Records contained in a dataset

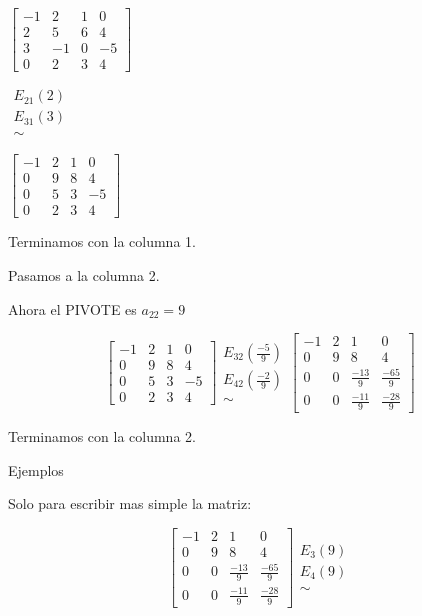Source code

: $\begin{bmatrix}
-1 &  2  & 1  &  0\\
2  &  5  & 6  &  4\\
3  &  -1 & 0  &  -5\\
0  &   2 & 3  &  4
\end{bmatrix}$

$\begin{array}{c}
 E_{21}(2)\\
 E_{31}(3)\\
\sim
\end{array}$

$\begin{bmatrix}
-1 &  2  & 1  &  0\\
0  &  9  & 8  &  4\\
0  &  5 & 3  &  -5\\
0  &   2 & 3  &  4
\end{bmatrix}
$

{Terminamos con la columna 1.}

{Pasamos a la columna 2.}

Ahora el PIVOTE es $a_{22}=9$

$$
\begin{bmatrix}
-1 &  2  & 1  &  0\\
0  &  9  & 8  &  4\\
0  &  5 & 3  &  -5\\
0  &   2 & 3  &  4
\end{bmatrix}
\begin{array}{c}
 E_{32}(\frac{-5}{9})\\
 E_{42}(\frac{-2}{9})\\
\sim
\end{array}
\begin{bmatrix}
-1 &  2  & 1  &  0\\
0  &  9  & 8  &  4\\
0  &  0 & \frac{-13}{9}  &  \frac{-65}{9}\\
0  &  0 & \frac{-11}{9}  &  \frac{-28}{9}
\end{bmatrix}
$$

Terminamos con la columna 2.


{Ejemplos}

Solo para escribir mas simple la matriz:


$$
\begin{bmatrix}
-1 &  2  & 1  &  0\\
0  &  9  & 8  &  4\\
0  &  0 & \frac{-13}{9}  &  \frac{-65}{9}\\
0  &  0 & \frac{-11}{9}  &  \frac{-28}{9}
\end{bmatrix}
\begin{array}{c}
 E_{3}(9)\\
 E_{4}(9)\\
\sim
\end{array}$$

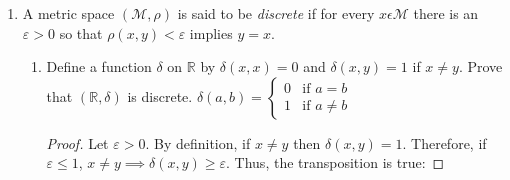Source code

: \documentclass{article}
\begin{document}
\begin{enumerate}
\begin{proof}
\begin{enumerate}
                        \item $\rho_{\max}((x_1,y_1),(x_2,y_2)) = \rho_{\max}((x_2,y_2),(x_1,y_1))$
                              \medbreak
                              By definition, $\max$ is commutative and therefore $\rho_{max}$ is commutative.
                        \item $\forall(x_1,y_1),(x_2,y_2),(x_3,y_3)\in\mathbb{R}^2,\rho_{\max}((x_1,y_1),(x_3,y_3))$\\
                              \phantom{tabbing}$\leq \rho_{\max}((x_1,y_1),(x_2,y_2))+\rho_{\max}((x_2,y_2),(x_3,y_3))$
                              \begin{align*}
                                    \rho_{\max}(x_1,y_1), (x_3, y_3)) & = \max\{\lvert x_1-x_3\rvert,\lvert y_1-y_3\rvert\} \\
                                                                      & =                                                   \\%
                              \end{align*}
                  \end{enumerate}
            \end{proof}
            \setcounter{enumi}{9}
      \item A metric space $(\mathcal{M}, \rho)$ is said to be \textit{discrete}
            if for every $x\epsilon\mathcal{M}$ there is an $\varepsilon>0$ so
            that $\rho(x, y)<\varepsilon$ implies $y=x$.
            \begin{enumerate}
                  \item Define a function $\delta$ on $\mathbb{R}$ by
                        $\delta(x,x)=0$ and $\delta(x, y)=1$ if $x\neq y$. Prove
                        that $(\mathbb{R}, \delta)$ is discrete.
                        \medbreak
                        $\delta(a,b)=\begin{cases}
                                    0 & \textrm{if } a = b    \\
                                    1 & \textrm{if } a \neq b
                              \end{cases}$
                        \begin{proof}
                              Let $\varepsilon>0$. By definition, if $x\neq y$ then
                              $\delta(x,y)=1$. Therefore, if $\varepsilon\leq 1$,
                              $x\neq y\implies \delta(x,y)\geq\varepsilon$.
                              Thus, the transposition is true:

\end{proof}
\end{enumerate}
\end{enumerate}
\end{document}
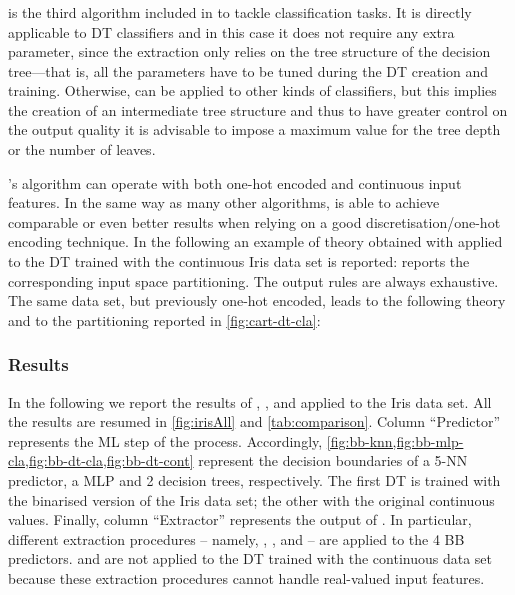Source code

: \documentclass[12pt,a4paper,openright,twoside]{book}
\begin{document}
\subsubsection{\cart{}}\label{sssec:cartClass}

\cart{} is the third algorithm included in \psyke{} to tackle classification tasks.
%
It is directly applicable to DT classifiers and in this case it does not require any extra parameter, since the extraction only relies on the tree structure of the decision tree---that is, all the parameters have to be tuned during the DT creation and training.
%
Otherwise, \cart{} can be applied to other kinds of classifiers, but this implies the creation of an intermediate tree structure and thus to have greater control on the output quality it is advisable to impose a maximum value for the tree depth or the number of leaves.

\psyke{}'s \cart{} algorithm can operate with both one-hot encoded and continuous input features.
%
In the same way as many other algorithms, \cart{} is able to achieve comparable or even better results when relying on a good discretisation/one-hot encoding technique.
%
In the following an example of theory obtained with \cart{} applied to the DT trained with the continuous Iris data set is reported:
%
%
 reports the corresponding input space partitioning.
%
The output rules are always exhaustive.
%
The same data set, but previously one-hot encoded, leads to the following theory and to the partitioning reported in \cref{fig:cart-dt-cla}:
%

\subsubsection{Results}\label{sssec:resultsClass}





In the following we report the results of \real{}, \trepan{}, and \cart{} applied to the Iris data set.
%
All the results are resumed in \cref{fig:irisAll} and \cref{tab:comparison}.
%
Column ``Predictor'' represents the ML step of the process.
%
Accordingly, \cref{fig:bb-knn,fig:bb-mlp-cla,fig:bb-dt-cla,fig:bb-dt-cont} represent the decision boundaries of a 5-NN predictor, a MLP and 2 decision trees, respectively.
%
The first DT is trained with the binarised version of the Iris data set; the other with the original continuous values.
%
Finally, column ``Extractor'' represents the output of \psyke{}.
%
In particular, different extraction procedures -- namely, \real{}, \trepan{}, and \cart{} -- are applied to the 4 BB predictors.
%
\real{} and \trepan{} are not applied to the DT trained with the continuous data set because these extraction procedures cannot handle real-valued input features.
\end{document}
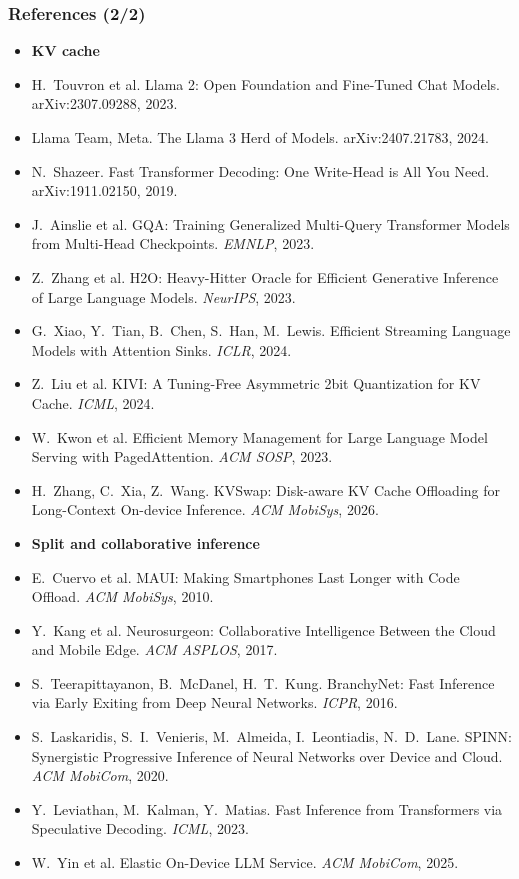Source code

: \begin{frame}
\frametitle{References (2/2)}
\tiny
\begin{itemize}\setlength{\itemsep}{1pt}
\item[] \textbf{KV cache}
\item H.~Touvron et al. Llama 2: Open Foundation and Fine-Tuned Chat Models. arXiv:2307.09288, 2023.
\item Llama Team, Meta. The Llama 3 Herd of Models. arXiv:2407.21783, 2024.
\item N.~Shazeer. Fast Transformer Decoding: One Write-Head is All You Need. arXiv:1911.02150, 2019.
\item J.~Ainslie et al. GQA: Training Generalized Multi-Query Transformer Models from Multi-Head Checkpoints. \emph{EMNLP}, 2023.
\item Z.~Zhang et al. H2O: Heavy-Hitter Oracle for Efficient Generative Inference of Large Language Models. \emph{NeurIPS}, 2023.
\item G.~Xiao, Y.~Tian, B.~Chen, S.~Han, M.~Lewis. Efficient Streaming Language Models with Attention Sinks. \emph{ICLR}, 2024.
\item Z.~Liu et al. KIVI: A Tuning-Free Asymmetric 2bit Quantization for KV Cache. \emph{ICML}, 2024.
\item W.~Kwon et al. Efficient Memory Management for Large Language Model Serving with PagedAttention. \emph{ACM SOSP}, 2023.
\item H.~Zhang, C.~Xia, Z.~Wang. KVSwap: Disk-aware KV Cache Offloading for Long-Context On-device Inference. \emph{ACM MobiSys}, 2026.
\item[] \textbf{Split and collaborative inference}
\item E.~Cuervo et al. MAUI: Making Smartphones Last Longer with Code Offload. \emph{ACM MobiSys}, 2010.
\item Y.~Kang et al. Neurosurgeon: Collaborative Intelligence Between the Cloud and Mobile Edge. \emph{ACM ASPLOS}, 2017.
\item S.~Teerapittayanon, B.~McDanel, H.~T.~Kung. BranchyNet: Fast Inference via Early Exiting from Deep Neural Networks. \emph{ICPR}, 2016.
\item S.~Laskaridis, S.~I.~Venieris, M.~Almeida, I.~Leontiadis, N.~D.~Lane. SPINN: Synergistic Progressive Inference of Neural Networks over Device and Cloud. \emph{ACM MobiCom}, 2020.
\item Y.~Leviathan, M.~Kalman, Y.~Matias. Fast Inference from Transformers via Speculative Decoding. \emph{ICML}, 2023.
\item W.~Yin et al. Elastic On-Device LLM Service. \emph{ACM MobiCom}, 2025.

\end{itemize}
\end{frame}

Goal of the exercise>
Report, for the data above, every line in which the string "real" appears.

Result of the task>
In the following we report the results of \real{}, \trepan{}, and \cart{} applied to the Iris data set.
In particular, different extraction procedures -- namely, \real{}, \trepan{}, and \cart{} -- are applied to the 4 BB predictors.
\real{} and \trepan{} are not applied to the DT trained with the continuous data set because these extraction procedures cannot handle real-valued input features.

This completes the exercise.